### Task statement
How many lines in the data below include the word "requests"? Respond with the number, nothing more.

#####

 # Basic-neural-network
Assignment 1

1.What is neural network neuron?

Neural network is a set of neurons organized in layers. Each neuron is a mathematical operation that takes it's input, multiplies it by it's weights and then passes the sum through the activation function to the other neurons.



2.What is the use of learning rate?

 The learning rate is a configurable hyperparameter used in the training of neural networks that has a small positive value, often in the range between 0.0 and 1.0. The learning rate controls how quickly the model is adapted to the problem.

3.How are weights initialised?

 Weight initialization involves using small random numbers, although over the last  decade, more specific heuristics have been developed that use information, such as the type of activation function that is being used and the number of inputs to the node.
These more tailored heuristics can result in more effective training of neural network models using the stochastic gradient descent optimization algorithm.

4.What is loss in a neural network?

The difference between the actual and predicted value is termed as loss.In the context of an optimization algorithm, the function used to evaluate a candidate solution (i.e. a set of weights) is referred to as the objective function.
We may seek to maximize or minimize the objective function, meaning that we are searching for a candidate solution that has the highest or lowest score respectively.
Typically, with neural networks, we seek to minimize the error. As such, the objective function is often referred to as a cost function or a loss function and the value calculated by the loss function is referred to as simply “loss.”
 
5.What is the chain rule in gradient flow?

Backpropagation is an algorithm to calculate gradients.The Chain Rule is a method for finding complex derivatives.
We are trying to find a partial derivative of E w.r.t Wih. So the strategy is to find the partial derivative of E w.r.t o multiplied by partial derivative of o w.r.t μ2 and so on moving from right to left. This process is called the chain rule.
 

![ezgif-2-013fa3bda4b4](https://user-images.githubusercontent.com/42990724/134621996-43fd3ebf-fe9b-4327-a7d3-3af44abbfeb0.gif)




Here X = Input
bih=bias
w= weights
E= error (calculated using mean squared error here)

#####

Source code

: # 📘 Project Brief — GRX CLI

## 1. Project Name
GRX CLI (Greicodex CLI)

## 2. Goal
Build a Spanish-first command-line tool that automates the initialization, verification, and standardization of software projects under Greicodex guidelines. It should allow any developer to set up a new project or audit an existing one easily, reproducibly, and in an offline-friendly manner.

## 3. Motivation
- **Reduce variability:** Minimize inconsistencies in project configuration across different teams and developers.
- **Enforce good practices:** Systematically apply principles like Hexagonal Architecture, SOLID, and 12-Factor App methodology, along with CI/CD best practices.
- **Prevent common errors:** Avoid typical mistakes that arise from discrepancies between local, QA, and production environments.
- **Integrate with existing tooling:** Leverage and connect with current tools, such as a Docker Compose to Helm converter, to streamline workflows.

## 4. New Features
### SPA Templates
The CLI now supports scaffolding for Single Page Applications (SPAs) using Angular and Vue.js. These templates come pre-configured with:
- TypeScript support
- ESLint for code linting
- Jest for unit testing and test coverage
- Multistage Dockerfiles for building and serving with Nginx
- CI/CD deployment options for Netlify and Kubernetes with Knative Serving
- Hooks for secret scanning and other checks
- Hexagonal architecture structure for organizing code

#####

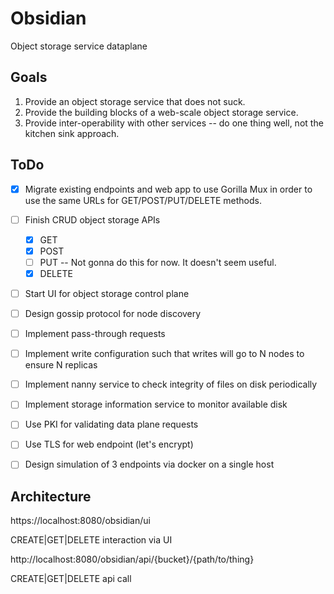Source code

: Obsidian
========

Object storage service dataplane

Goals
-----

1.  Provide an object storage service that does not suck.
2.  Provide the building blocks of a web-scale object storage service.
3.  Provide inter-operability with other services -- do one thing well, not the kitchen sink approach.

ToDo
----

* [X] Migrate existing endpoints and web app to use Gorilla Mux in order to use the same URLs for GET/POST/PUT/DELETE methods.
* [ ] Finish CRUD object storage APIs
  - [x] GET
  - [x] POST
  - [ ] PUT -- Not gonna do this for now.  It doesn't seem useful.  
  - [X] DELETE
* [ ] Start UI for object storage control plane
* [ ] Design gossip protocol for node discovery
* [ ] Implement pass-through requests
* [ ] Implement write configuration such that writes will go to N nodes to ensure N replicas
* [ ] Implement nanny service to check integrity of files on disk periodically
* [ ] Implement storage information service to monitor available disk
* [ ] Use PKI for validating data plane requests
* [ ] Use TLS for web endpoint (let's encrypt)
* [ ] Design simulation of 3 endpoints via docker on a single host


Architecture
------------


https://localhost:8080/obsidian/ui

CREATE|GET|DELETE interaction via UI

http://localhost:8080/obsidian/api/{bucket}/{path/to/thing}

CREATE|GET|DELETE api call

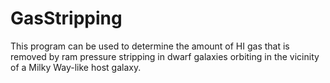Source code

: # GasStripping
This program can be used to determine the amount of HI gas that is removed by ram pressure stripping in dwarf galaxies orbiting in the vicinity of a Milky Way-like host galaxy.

#####

### Answer for this exercise
2